Rendezvous Hashing Explained

Posted by Ben Coleman on December 26, 2020 · 11 mins read

Rendezvous hashing is an algorithm to solve the distributed hash table problem - a common and general pattern in distributed systems. There are three parts of the problem:

  1. Keys: unique identifiers for data or workloads
  2. Values: data or workloads that consume resources
  3. Servers: entities that manage data or workloads

For example, in a distributed storage system, the key might be a filename, the value is the file data, and the servers are networked data servers that collectively store all of the files. Given a key and a dynamic list of servers, the task is to map keys to servers while preserving:

  1. Load Balancing: Each server is responsible for (approximately) the same number of loads.
  2. Scalability: We can add and remove servers without too much computational effort.
  3. Lookup Speed: Given a key, we can quickly identify the correct server.

The set of servers is dynamic in the sense that we are allowed to add or remove servers at any time during the operation of the system.

Introduction to Rendezvous Hashing

When confronted with a load balancing problem, most engineers will pick an algorithm based on consistent hashing. Rendezvous hashing is much less well-known, despite being older than consistent hashing and providing different technical advantages. Why is this so?

The simple answer is that computer science courses often cover consistent hashing without introducing rendezvous hashing, but I think there is a deeper underlying reason for the popularity difference. In 1999, Akamai Technologies hosted the ESPN March Madness games and the movie trailer for Star Wars: The Phantom Menace. The trailer was so popular that the traffic crashed the film studio’s website - Akamai’s webcaches were the only way to access the video for several days.

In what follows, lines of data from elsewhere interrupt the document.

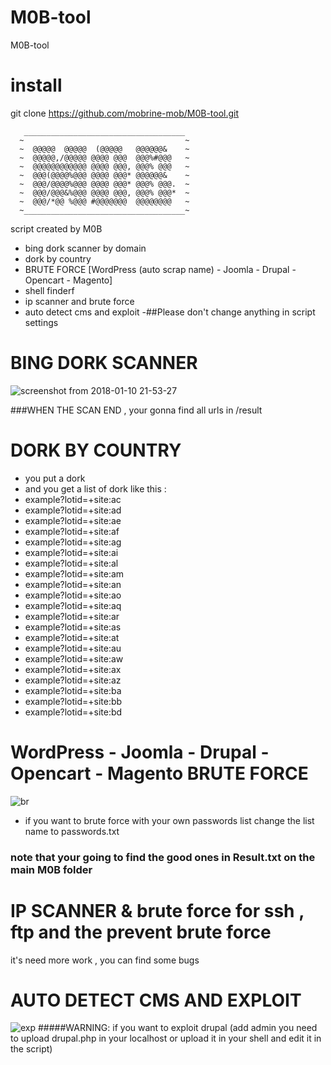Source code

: # M0B-tool

M0B-tool

# install
git clone https://github.com/mobrine-mob/M0B-tool.git

       ____________________________________
      ~                                    ~
      ~  @@@@@  @@@@@  (@@@@@   @@@@@@&    ~          
      ~  @@@@@,/@@@@@ @@@@ @@@  @@@%#@@@   ~          
      ~  @@@@@@@@@@@@ @@@@ @@@, @@@% @@@   ~          
      ~  @@@(@@@@%@@@ @@@@ @@@* @@@@@@&    ~          
      ~  @@@/@@@@%@@@ @@@@ @@@* @@@% @@@.  ~          
      ~  @@@/@@@&%@@@ @@@@ @@@, @@@% @@@*  ~          
      ~  @@@/*@@ %@@@ #@@@@@@@  @@@@@@@@   ~          
      ~____________________________________~

script created by M0B
- bing dork scanner by domain
- dork by country
- BRUTE FORCE [WordPress (auto scrap name) - Joomla - Drupal - Opencart - Magento]
- shell finderf
- ip scanner and brute force
- auto detect cms and exploit
-##Please don't change anything in script settings


# BING DORK SCANNER
![screenshot from 2018-01-10 21-53-27](https://user-images.githubusercontent.com/33225846/34794968-bda044b4-f650-11e7-8a16-221403dcfa17.png)

###WHEN THE SCAN END , your gonna find all urls in /result

# DORK BY COUNTRY
- you put a dork
- and you get a list of dork like this :
- example?lotid=+site:ac
- example?lotid=+site:ad
- example?lotid=+site:ae
- example?lotid=+site:af
- example?lotid=+site:ag
- example?lotid=+site:ai
- example?lotid=+site:al
- example?lotid=+site:am
- example?lotid=+site:an
- example?lotid=+site:ao
- example?lotid=+site:aq
- example?lotid=+site:ar
- example?lotid=+site:as
- example?lotid=+site:at
- example?lotid=+site:au
- example?lotid=+site:aw
- example?lotid=+site:ax
- example?lotid=+site:az
- example?lotid=+site:ba
- example?lotid=+site:bb
- example?lotid=+site:bd

# WordPress - Joomla - Drupal - Opencart - Magento BRUTE FORCE

![br](https://user-images.githubusercontent.com/33225846/34796012-790ca7c6-f654-11e7-9fb6-052638de65e5.png)

- if you want to brute force with your own passwords list change the list name to passwords.txt
### note that your going to find the good ones in Result.txt on the main M0B folder



# IP SCANNER & brute force for ssh , ftp and the prevent brute force
it's need more work , you can find some bugs


# AUTO DETECT CMS AND EXPLOIT
![exp](https://user-images.githubusercontent.com/33225846/34796059-a54488ae-f654-11e7-91a2-d6f9d4b5f6b2.png)
#####WARNING:
if you want to exploit drupal (add admin you need to upload drupal.php in your localhost or upload it in your shell and edit it in the script)
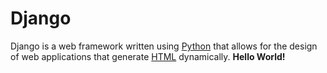 # Django
Django is a web framework written using [Python](/wiki/Python) that allows for the design of web applications that generate [HTML](/wiki/HTML) dynamically. **Hello World!**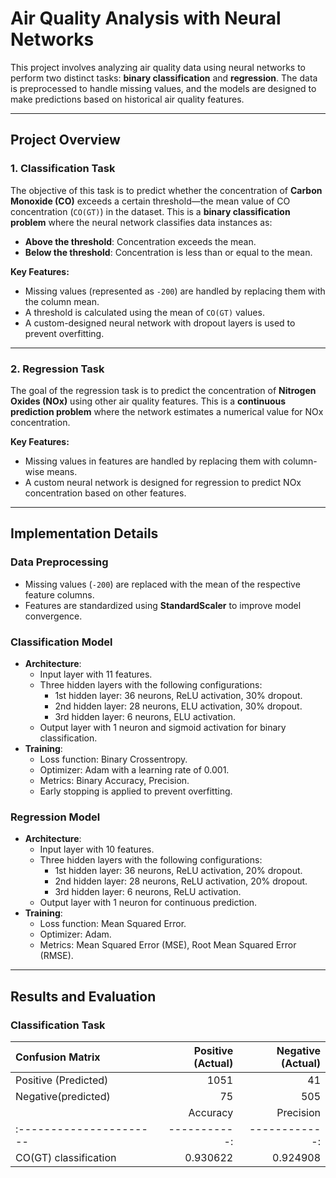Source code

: # Air Quality Analysis with Neural Networks

This project involves analyzing air quality data using neural networks to perform two distinct tasks: **binary classification** and **regression**. The data is preprocessed to handle missing values, and the models are designed to make predictions based on historical air quality features.

---

## Project Overview

### 1. **Classification Task**
The objective of this task is to predict whether the concentration of **Carbon Monoxide (CO)** exceeds a certain threshold—the mean value of CO concentration (`CO(GT)`) in the dataset. This is a **binary classification problem** where the neural network classifies data instances as:
- **Above the threshold**: Concentration exceeds the mean.
- **Below the threshold**: Concentration is less than or equal to the mean.

**Key Features:**
- Missing values (represented as `-200`) are handled by replacing them with the column mean.
- A threshold is calculated using the mean of `CO(GT)` values.
- A custom-designed neural network with dropout layers is used to prevent overfitting.

---

### 2. **Regression Task**
The goal of the regression task is to predict the concentration of **Nitrogen Oxides (NOx)** using other air quality features. This is a **continuous prediction problem** where the network estimates a numerical value for NOx concentration.

**Key Features:**
- Missing values in features are handled by replacing them with column-wise means.
- A custom neural network is designed for regression to predict NOx concentration based on other features.

---

## Implementation Details

### Data Preprocessing
- Missing values (`-200`) are replaced with the mean of the respective feature columns.
- Features are standardized using **StandardScaler** to improve model convergence.

### Classification Model
- **Architecture**:
  - Input layer with 11 features.
  - Three hidden layers with the following configurations:
    - 1st hidden layer: 36 neurons, ReLU activation, 30% dropout.
    - 2nd hidden layer: 28 neurons, ELU activation, 30% dropout.
    - 3rd hidden layer: 6 neurons, ELU activation.
  - Output layer with 1 neuron and sigmoid activation for binary classification.
- **Training**:
  - Loss function: Binary Crossentropy.
  - Optimizer: Adam with a learning rate of 0.001.
  - Metrics: Binary Accuracy, Precision.
  - Early stopping is applied to prevent overfitting.

### Regression Model
- **Architecture**:
  - Input layer with 10 features.
  - Three hidden layers with the following configurations:
    - 1st hidden layer: 36 neurons, ReLU activation, 20% dropout.
    - 2nd hidden layer: 28 neurons, ReLU activation, 20% dropout.
    - 3rd hidden layer: 6 neurons, ReLU activation.
  - Output layer with 1 neuron for continuous prediction.
- **Training**:
  - Loss function: Mean Squared Error.
  - Optimizer: Adam.
  - Metrics: Mean Squared Error (MSE), Root Mean Squared Error (RMSE).

---

## Results and Evaluation

### Classification Task
| Confusion Matrix     |   Positive (Actual) |   Negative (Actual) |
|:---------------------|--------------------:|--------------------:|
| Positive (Predicted) |                1051 |                  41 |
| Negative(predicted)  |                  75 |                 505 |
|                       |   Accuracy |   Precision |   Number of Samples |
|:----------------------|-----------:|------------:|--------------------:|
| CO(GT) classification |   0.930622 |    0.924908 |                1672 |


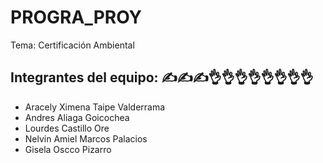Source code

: # PROGRA_PROY
Tema: Certificación Ambiental
## Integrantes del equipo: ✍️✍️✍️👌👌👌👌👌👌👌👌
- Aracely Ximena 	Taipe Valderrama
- Andres 	Aliaga Goicochea
- Lourdes 	Castillo Ore
- Nelvin Amiel	Marcos Palacios
- Gisela 	Oscco Pizarro

  
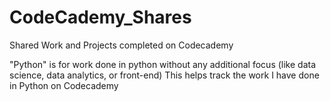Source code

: # CodeCademy_Shares
Shared Work and Projects completed on Codecademy

"Python" is for work done in python without any additional focus (like data science, data analytics, or front-end)
This helps track the work I have done in Python on Codecademy
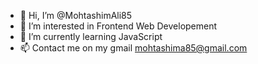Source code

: - 👋 Hi, I’m @MohtashimAli85
- 👀 I’m interested in Frontend Web Developement
- 🌱 I’m currently learning JavaScript
- 📫 Contact me on my gmail mohtashima85@gmail.com

<!---
MohtashimAli85/MohtashimAli85 is a ✨ special ✨ repository because its `README.md` (this file) appears on your GitHub profile.
You can click the Preview link to take a look at your changes.
--->
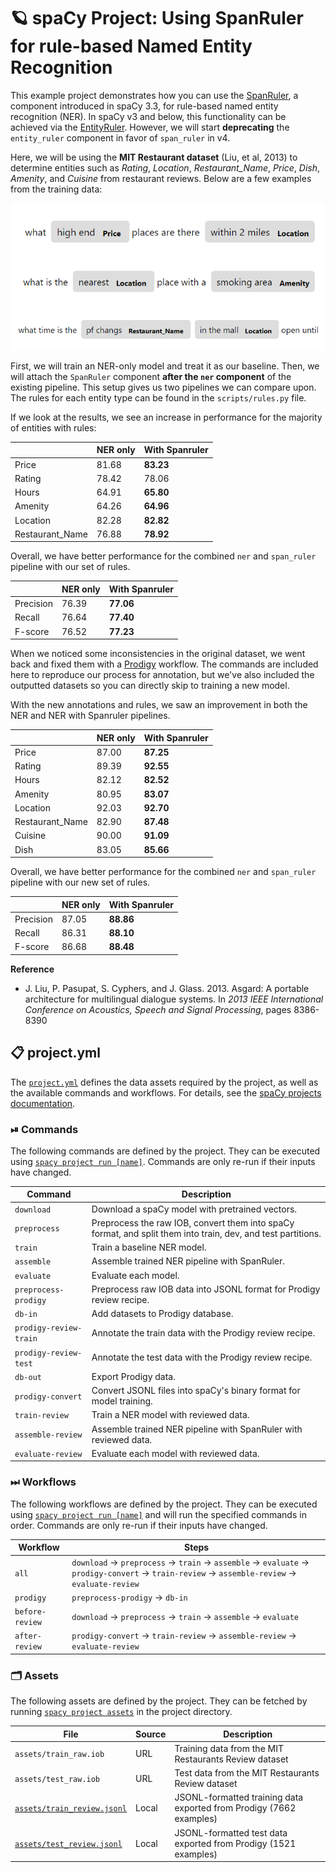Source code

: <!-- SPACY PROJECT: AUTO-GENERATED DOCS START (do not remove) -->

# 🪐 spaCy Project: Using SpanRuler for rule-based Named Entity Recognition

This example project demonstrates how you can use the
[SpanRuler](https://spacy.io/api/spanruler), a component introduced in spaCy
3.3, for rule-based named entity recognition (NER). In spaCy v3 and below,
this functionality can be achieved via the
[EntityRuler](https://spacy.io/api/entityruler). However, we will start
**deprecating** the `entity_ruler` component in favor of `span_ruler` in v4.

Here, we will be using the **MIT Restaurant dataset** (Liu, et al, 2013) to
determine entities such as *Rating*, *Location*, *Restaurant_Name*,
*Price*, *Dish*, *Amenity*,  and *Cuisine* from restaurant reviews.
Below are a few examples from the training data:

![](figures/example_00.png)
![](figures/example_01.png)
![](figures/example_02.png)

First, we will train an NER-only model and treat it as our baseline. Then, we
will attach the `SpanRuler` component **after the `ner` component** of the
existing pipeline. This setup gives us two pipelines we can compare upon. The
rules for each entity type can be found in the `scripts/rules.py` file.

If we look at the results, we see an increase in performance for the majority
of entities with rules:

|          | NER only  | With Spanruler  |
|----------|-----------|-----------------|
| Price    | 81.68     | **83.23**       |
| Rating   | 78.42     |   78.06         |
| Hours    | 64.91     | **65.80**       |
| Amenity  | 64.26     | **64.96**       |
| Location | 82.28     | **82.82**       |
| Restaurant_Name| 76.88     | **78.92**       |

Overall, we have better performance for the combined `ner` and `span_ruler`
pipeline with our set of rules.

|           | NER only | With Spanruler |
|-----------|----------|----------------|
| Precision | 76.39    | **77.06**      |
| Recall    | 76.64    | **77.40**      |
| F-score   | 76.52    | **77.23**      |

When we noticed some inconsistencies in the original dataset, we went back and
fixed them with a [Prodigy](https://prodi.gy) workflow. The commands are included
here to reproduce our process for annotation, but we've also included the outputted
datasets so you can directly skip to training a new model. 

With the new annotations and rules, we saw an improvement in both the NER and NER with 
Spanruler pipelines.

|          | NER only  | With Spanruler  |
|----------|-----------|-----------------|
| Price    | 87.00     | **87.25**       |
| Rating   | 89.39     | **92.55**       |
| Hours    | 82.12     | **82.52**       |
| Amenity  | 80.95     | **83.07**       |
| Location | 92.03     | **92.70**       |
| Restaurant_Name| 82.90     | **87.48**       |
| Cuisine  | 90.00     | **91.09**       |
| Dish     | 83.05     | **85.66**       |

Overall, we have better performance for the combined `ner` and `span_ruler`
pipeline with our new set of rules.

|           | NER only | With Spanruler |
|-----------|----------|----------------|
| Precision | 87.05    | **88.86**      |
| Recall    | 86.31    | **88.10**      |
| F-score   | 86.68    | **88.48**      |

**Reference**

- J. Liu, P. Pasupat, S. Cyphers, and J. Glass. 2013. Asgard: A portable
architecture for multilingual dialogue systems. In *2013 IEEE International
Conference on Acoustics, Speech and Signal Processing*, pages 8386-8390


## 📋 project.yml

The [`project.yml`](project.yml) defines the data assets required by the
project, as well as the available commands and workflows. For details, see the
[spaCy projects documentation](https://spacy.io/usage/projects).

### ⏯ Commands

The following commands are defined by the project. They
can be executed using [`spacy project run [name]`](https://spacy.io/api/cli#project-run).
Commands are only re-run if their inputs have changed.

| Command | Description |
| --- | --- |
| `download` | Download a spaCy model with pretrained vectors. |
| `preprocess` | Preprocess the raw IOB, convert them into spaCy format, and split them into train, dev, and test partitions. |
| `train` | Train a baseline NER model. |
| `assemble` | Assemble trained NER pipeline with SpanRuler. |
| `evaluate` | Evaluate each model. |
| `preprocess-prodigy` | Preprocess raw IOB data into JSONL format for Prodigy review recipe. |
| `db-in` | Add datasets to Prodigy database. |
| `prodigy-review-train` | Annotate the train data with the Prodigy review recipe. |
| `prodigy-review-test` | Annotate the test data with the Prodigy review recipe. |
| `db-out` | Export Prodigy data. |
| `prodigy-convert` | Convert JSONL files into spaCy's binary format for model training. |
| `train-review` | Train a NER model with reviewed data. |
| `assemble-review` | Assemble trained NER pipeline with SpanRuler with reviewed data. |
| `evaluate-review` | Evaluate each model with reviewed data. |

### ⏭ Workflows

The following workflows are defined by the project. They
can be executed using [`spacy project run [name]`](https://spacy.io/api/cli#project-run)
and will run the specified commands in order. Commands are only re-run if their
inputs have changed.

| Workflow | Steps |
| --- | --- |
| `all` | `download` &rarr; `preprocess` &rarr; `train` &rarr; `assemble` &rarr; `evaluate` &rarr; `prodigy-convert` &rarr; `train-review` &rarr; `assemble-review` &rarr; `evaluate-review` |
| `prodigy` | `preprocess-prodigy` &rarr; `db-in` |
| `before-review` | `download` &rarr; `preprocess` &rarr; `train` &rarr; `assemble` &rarr; `evaluate` |
| `after-review` | `prodigy-convert` &rarr; `train-review` &rarr; `assemble-review` &rarr; `evaluate-review` |

### 🗂 Assets

The following assets are defined by the project. They can
be fetched by running [`spacy project assets`](https://spacy.io/api/cli#project-assets)
in the project directory.

| File | Source | Description |
| --- | --- | --- |
| `assets/train_raw.iob` | URL | Training data from the MIT Restaurants Review dataset |
| `assets/test_raw.iob` | URL | Test data from the MIT Restaurants Review dataset |
| [`assets/train_review.jsonl`](assets/train_review.jsonl) | Local | JSONL-formatted training data exported from Prodigy (7662 examples) |
| [`assets/test_review.jsonl`](assets/test_review.jsonl) | Local | JSONL-formatted test data exported from Prodigy (1521 examples) |

<!-- SPACY PROJECT: AUTO-GENERATED DOCS END (do not remove) -->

This event generated substantial public interest in Akamai, and the core component of Akamai’s content delivery network was consistent hashing. Then, the 2007 DynamoDB paper from Amazon touted consistent hashing as an integral part of Amazon’s successful commercial database. I suspect that rendezvous hashing is less popular because it never had the same kind of “killer app” moments.

However, rendezvous hashing is far from obsolete - engineering teams have quietly used the algorithm with great success since 1996. In fact, there seems to be a renewed interest in rendezvous hashing as an alternative to consistent hashing. Consistent hashing trades load balancing for scalability and lookup speed, but rendezvous hashing provides an alternative tradeoff that emphasizes equal load balancing. Over the last few years, rendezvous hashing has re-emerged as a good algorithm to load balance medium-size distributed systems, where an \(O(N)\) lookup cost is not prohibitive.

Why is it called “Rendezvous Hashing”? The motivation of the original 1996 paper was to provide a way for a data provider to communicate data to a client through a proxy server. To exchange the data, the client and provider meet - or rendezvous - at a selected proxy server. Rendezvous hashing is a distributed way for the client and provider to mutually agree on the meeting location.

Rendezvous Hashing Algorithm

The goal of rendezvous hashing is to have good load balancing performance - we want each server to be responsible for about the same number of key-value pairs. One reasonable way to make this happen is for each key to select a server uniformly at random, just like with an ordinary hash table. The trick is that if we simply hash the keys to the servers, all of the hash values change when we modify the number of servers.

Rendezvous hashing provides a clever solution. Rather than pick a single server, each key generates a randomly sorted list of servers and chooses the first server from the list. To guarantee a successful lookup, we must ensure that each key-value pair is managed by the key’s first server choice. I call this property the “first choice” invariant.

If our first choice for a server goes offline, we simply move the key to the second server in the list (which becomes our new first choice). It is easy to see that we only need to move the keys that were previously managed by the server that went offline. The rest of the keys do not need to move, since they are still managed by their first choice. For example, if we were to delete server S2 in the example, the items in S2 would move to their new first choices: S1 and S3. None of the other items have to move though, since S2 wasn’t their first choice.

One Weird Hashing Trick

To use rendezvous hashing, each key needs its own unique server priority list. How do we generate a random permutation of servers for each key?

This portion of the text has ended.